──────── Information provided ────────

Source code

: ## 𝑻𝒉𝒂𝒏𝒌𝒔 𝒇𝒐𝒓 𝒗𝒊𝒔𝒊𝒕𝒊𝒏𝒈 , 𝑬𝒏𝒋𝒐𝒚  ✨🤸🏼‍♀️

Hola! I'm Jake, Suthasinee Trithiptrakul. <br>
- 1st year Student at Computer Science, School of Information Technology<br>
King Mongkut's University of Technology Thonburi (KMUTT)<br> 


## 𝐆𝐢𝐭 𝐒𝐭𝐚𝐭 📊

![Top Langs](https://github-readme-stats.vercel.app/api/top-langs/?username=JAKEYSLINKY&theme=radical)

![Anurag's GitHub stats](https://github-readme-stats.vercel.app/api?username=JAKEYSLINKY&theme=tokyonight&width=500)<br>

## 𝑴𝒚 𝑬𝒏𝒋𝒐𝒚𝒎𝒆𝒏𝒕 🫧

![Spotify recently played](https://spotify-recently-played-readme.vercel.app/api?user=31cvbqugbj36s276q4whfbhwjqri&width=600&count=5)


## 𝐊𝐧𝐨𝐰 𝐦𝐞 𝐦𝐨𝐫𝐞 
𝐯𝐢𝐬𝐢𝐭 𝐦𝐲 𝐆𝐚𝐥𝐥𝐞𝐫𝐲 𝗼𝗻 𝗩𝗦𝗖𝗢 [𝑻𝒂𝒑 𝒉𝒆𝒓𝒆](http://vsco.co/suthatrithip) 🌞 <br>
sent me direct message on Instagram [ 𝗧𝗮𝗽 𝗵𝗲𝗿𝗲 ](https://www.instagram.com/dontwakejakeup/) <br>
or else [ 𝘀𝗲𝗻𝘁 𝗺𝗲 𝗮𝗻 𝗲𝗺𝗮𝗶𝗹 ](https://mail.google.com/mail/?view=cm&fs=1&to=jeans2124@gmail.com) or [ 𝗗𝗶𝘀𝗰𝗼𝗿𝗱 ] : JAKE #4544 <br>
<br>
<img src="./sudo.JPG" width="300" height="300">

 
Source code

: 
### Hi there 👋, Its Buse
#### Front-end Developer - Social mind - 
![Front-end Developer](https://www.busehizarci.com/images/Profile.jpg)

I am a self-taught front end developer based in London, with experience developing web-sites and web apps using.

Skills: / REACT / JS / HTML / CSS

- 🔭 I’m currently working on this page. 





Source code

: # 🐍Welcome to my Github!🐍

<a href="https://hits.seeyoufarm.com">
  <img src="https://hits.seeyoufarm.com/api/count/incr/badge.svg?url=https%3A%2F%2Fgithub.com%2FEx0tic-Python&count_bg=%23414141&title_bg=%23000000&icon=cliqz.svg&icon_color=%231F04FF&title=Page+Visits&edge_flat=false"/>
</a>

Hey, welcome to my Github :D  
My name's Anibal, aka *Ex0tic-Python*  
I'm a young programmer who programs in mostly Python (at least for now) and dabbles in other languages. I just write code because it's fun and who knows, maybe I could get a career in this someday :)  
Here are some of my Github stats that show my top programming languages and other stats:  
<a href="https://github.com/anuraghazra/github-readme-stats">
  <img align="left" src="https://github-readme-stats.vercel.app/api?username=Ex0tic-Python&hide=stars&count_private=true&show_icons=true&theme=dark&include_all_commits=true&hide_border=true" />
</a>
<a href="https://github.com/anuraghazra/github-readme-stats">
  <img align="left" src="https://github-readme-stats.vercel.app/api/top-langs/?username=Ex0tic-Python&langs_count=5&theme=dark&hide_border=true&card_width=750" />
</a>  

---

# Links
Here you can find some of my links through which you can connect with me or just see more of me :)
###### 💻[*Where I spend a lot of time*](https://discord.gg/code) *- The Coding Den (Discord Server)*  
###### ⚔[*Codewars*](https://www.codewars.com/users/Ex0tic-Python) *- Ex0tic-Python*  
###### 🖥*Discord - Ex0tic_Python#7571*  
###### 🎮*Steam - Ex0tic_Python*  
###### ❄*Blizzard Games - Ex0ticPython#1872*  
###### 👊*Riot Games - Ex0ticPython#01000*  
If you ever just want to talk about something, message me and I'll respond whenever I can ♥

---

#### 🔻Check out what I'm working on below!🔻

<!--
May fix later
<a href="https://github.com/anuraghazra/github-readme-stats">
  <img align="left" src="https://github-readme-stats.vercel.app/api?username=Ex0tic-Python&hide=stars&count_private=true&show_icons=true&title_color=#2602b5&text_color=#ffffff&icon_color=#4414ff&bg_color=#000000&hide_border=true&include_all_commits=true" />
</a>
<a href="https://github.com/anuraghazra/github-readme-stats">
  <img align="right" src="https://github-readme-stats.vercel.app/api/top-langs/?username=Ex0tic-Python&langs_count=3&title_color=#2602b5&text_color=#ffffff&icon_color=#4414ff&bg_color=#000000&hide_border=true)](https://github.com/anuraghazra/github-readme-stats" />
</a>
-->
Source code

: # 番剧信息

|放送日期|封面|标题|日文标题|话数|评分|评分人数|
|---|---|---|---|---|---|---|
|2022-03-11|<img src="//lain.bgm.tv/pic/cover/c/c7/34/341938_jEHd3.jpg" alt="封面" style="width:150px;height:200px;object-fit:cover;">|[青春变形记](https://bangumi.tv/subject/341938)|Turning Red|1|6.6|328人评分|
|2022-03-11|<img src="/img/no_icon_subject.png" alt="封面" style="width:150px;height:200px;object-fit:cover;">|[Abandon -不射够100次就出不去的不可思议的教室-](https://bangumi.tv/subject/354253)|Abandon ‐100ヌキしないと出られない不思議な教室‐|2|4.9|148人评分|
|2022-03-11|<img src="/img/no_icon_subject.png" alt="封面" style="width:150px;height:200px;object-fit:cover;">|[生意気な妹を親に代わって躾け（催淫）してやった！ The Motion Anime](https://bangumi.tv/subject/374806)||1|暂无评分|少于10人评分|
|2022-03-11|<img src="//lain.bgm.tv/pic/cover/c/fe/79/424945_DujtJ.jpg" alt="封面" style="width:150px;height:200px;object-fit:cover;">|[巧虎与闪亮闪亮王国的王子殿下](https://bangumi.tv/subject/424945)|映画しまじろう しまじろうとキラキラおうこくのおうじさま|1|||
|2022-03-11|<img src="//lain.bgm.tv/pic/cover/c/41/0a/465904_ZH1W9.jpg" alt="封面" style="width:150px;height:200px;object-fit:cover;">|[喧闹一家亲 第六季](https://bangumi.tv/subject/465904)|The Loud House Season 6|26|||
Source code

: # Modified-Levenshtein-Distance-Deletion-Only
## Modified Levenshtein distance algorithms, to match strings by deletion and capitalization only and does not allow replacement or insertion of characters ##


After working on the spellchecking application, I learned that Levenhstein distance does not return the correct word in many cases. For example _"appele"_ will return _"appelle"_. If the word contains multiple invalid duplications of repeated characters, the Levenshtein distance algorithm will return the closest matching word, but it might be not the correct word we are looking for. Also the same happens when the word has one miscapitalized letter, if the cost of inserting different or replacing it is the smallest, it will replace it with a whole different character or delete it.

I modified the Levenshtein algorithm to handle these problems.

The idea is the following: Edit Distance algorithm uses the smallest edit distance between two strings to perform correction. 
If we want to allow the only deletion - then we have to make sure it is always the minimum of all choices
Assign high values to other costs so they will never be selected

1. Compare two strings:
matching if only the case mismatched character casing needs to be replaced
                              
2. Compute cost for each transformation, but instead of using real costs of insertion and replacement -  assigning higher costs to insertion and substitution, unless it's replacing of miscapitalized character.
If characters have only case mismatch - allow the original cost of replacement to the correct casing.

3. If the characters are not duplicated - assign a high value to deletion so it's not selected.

────────

What you are asked to do ::
Copy each line holding "just" from the material above.

Task answer ::
I'm a young programmer who programs in mostly Python (at least for now) and dabbles in other languages. I just write code because it's fun and who knows, maybe I could get a career in this someday :)  
Here you can find some of my links through which you can connect with me or just see more of me :)
If you ever just want to talk about something, message me and I'll respond whenever I can ♥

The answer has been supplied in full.